WORK INSTRUCTIONS =>
Among the entries, find the lines with the string "System" and copy them.

TASK INPUT =>
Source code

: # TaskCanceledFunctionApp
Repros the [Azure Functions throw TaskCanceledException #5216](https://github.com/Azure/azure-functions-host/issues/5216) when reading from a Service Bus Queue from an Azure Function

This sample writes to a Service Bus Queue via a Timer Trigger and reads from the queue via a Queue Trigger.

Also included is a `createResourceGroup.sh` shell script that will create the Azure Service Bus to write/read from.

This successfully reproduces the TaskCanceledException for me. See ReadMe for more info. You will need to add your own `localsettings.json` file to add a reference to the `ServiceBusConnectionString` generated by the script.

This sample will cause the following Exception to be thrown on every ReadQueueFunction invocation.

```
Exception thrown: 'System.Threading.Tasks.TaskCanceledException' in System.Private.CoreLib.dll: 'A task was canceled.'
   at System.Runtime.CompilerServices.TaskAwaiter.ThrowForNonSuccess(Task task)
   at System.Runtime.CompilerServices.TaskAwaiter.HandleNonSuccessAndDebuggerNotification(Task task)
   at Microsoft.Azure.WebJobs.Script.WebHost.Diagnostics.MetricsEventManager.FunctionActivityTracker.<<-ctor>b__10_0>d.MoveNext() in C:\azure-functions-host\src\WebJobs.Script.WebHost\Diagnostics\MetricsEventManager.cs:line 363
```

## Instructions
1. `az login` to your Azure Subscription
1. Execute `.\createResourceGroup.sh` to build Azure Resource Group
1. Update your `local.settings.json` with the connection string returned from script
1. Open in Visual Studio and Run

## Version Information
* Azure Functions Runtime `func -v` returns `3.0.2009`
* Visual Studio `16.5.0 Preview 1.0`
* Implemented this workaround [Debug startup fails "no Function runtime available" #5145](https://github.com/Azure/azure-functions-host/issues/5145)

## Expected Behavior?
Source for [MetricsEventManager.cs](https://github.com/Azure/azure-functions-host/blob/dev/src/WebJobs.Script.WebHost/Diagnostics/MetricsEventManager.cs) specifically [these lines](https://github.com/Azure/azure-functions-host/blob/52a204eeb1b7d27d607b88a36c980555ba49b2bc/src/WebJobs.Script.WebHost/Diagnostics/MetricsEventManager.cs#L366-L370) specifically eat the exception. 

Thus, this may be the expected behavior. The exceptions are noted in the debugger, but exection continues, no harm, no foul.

REPLY TO THE TASK =>
Exception thrown: 'System.Threading.Tasks.TaskCanceledException' in System.Private.CoreLib.dll: 'A task was canceled.'
   at System.Runtime.CompilerServices.TaskAwaiter.ThrowForNonSuccess(Task task)
   at System.Runtime.CompilerServices.TaskAwaiter.HandleNonSuccessAndDebuggerNotification(Task task)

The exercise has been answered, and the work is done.